**Directions for this task**
Only one stretch of the records below is wanted: the lines from the one holding "- [Brave](#brave)" through the one holding "- [Kiwi Browser](#kiwi-browser)". Return it exactly, both ends included.

**Extracted records**
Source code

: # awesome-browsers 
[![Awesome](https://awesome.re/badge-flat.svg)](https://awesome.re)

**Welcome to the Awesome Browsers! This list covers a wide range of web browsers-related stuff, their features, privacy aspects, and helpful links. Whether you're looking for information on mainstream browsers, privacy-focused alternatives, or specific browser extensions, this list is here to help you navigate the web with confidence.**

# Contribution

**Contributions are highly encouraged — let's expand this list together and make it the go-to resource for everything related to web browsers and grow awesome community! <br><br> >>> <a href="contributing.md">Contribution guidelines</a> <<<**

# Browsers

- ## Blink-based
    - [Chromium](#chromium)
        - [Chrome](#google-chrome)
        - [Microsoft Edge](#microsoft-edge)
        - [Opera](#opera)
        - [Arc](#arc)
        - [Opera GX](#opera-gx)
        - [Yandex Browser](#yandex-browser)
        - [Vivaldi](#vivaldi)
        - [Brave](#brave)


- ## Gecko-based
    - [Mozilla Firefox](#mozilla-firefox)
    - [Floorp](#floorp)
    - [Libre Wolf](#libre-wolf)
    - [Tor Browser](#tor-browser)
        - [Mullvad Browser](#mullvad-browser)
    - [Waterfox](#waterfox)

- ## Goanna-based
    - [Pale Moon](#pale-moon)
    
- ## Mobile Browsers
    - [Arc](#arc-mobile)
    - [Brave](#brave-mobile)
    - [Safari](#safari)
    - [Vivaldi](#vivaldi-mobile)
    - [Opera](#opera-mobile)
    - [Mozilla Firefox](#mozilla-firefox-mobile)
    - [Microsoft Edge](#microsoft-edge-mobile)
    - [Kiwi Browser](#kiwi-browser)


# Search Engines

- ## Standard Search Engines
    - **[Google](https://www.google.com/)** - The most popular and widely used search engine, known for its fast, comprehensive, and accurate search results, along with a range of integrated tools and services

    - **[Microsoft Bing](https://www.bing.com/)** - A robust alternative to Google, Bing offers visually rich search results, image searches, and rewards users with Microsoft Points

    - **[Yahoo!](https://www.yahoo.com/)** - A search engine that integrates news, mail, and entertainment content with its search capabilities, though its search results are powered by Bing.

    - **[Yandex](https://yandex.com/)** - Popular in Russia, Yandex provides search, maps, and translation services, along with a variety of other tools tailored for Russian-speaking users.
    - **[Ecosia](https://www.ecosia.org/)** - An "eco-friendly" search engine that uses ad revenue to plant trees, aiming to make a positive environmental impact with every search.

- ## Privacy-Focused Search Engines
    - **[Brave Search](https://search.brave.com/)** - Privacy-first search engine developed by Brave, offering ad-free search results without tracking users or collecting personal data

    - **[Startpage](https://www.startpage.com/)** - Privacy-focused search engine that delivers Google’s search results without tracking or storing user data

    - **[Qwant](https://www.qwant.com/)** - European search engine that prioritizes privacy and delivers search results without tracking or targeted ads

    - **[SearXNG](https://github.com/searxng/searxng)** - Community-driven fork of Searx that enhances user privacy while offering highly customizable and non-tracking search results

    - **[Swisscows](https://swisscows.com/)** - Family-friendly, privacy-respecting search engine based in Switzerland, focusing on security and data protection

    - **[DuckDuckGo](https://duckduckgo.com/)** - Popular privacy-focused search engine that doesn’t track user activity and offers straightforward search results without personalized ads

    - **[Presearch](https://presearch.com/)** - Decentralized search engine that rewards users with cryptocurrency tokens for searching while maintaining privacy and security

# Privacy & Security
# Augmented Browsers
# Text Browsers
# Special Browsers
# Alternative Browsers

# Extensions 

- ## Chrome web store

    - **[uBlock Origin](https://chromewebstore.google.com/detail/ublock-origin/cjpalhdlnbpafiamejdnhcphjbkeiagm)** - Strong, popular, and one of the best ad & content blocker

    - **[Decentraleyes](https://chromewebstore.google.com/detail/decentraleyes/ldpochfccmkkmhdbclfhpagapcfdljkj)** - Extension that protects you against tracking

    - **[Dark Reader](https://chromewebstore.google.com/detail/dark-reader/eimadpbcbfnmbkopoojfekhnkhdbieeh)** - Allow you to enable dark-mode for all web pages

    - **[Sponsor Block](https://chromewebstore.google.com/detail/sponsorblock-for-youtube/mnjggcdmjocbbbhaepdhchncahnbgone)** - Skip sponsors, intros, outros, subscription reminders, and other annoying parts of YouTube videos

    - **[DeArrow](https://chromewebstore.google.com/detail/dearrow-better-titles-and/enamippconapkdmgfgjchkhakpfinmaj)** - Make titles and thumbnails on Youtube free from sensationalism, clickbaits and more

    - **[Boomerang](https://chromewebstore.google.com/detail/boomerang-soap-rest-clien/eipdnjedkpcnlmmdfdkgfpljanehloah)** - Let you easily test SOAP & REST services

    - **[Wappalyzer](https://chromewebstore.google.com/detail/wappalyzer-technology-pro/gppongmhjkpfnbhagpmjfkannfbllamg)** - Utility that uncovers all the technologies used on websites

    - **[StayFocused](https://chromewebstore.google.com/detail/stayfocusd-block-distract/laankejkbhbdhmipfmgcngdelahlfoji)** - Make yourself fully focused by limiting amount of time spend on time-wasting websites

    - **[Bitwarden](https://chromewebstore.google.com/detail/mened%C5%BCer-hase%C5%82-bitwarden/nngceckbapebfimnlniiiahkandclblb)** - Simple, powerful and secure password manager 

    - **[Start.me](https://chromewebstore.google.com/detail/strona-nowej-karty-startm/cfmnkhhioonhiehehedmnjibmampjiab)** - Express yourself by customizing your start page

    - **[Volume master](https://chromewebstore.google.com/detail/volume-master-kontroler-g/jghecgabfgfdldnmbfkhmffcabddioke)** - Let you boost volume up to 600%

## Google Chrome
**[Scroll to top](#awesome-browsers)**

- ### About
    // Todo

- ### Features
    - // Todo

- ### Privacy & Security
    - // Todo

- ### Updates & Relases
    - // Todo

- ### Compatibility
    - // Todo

**Task output**
        - [Brave](#brave)


- ## Gecko-based
    - [Mozilla Firefox](#mozilla-firefox)
    - [Floorp](#floorp)
    - [Libre Wolf](#libre-wolf)
    - [Tor Browser](#tor-browser)
        - [Mullvad Browser](#mullvad-browser)
    - [Waterfox](#waterfox)

- ## Goanna-based
    - [Pale Moon](#pale-moon)
    
- ## Mobile Browsers
    - [Arc](#arc-mobile)
    - [Brave](#brave-mobile)
    - [Safari](#safari)
    - [Vivaldi](#vivaldi-mobile)
    - [Opera](#opera-mobile)
    - [Mozilla Firefox](#mozilla-firefox-mobile)
    - [Microsoft Edge](#microsoft-edge-mobile)
    - [Kiwi Browser](#kiwi-browser)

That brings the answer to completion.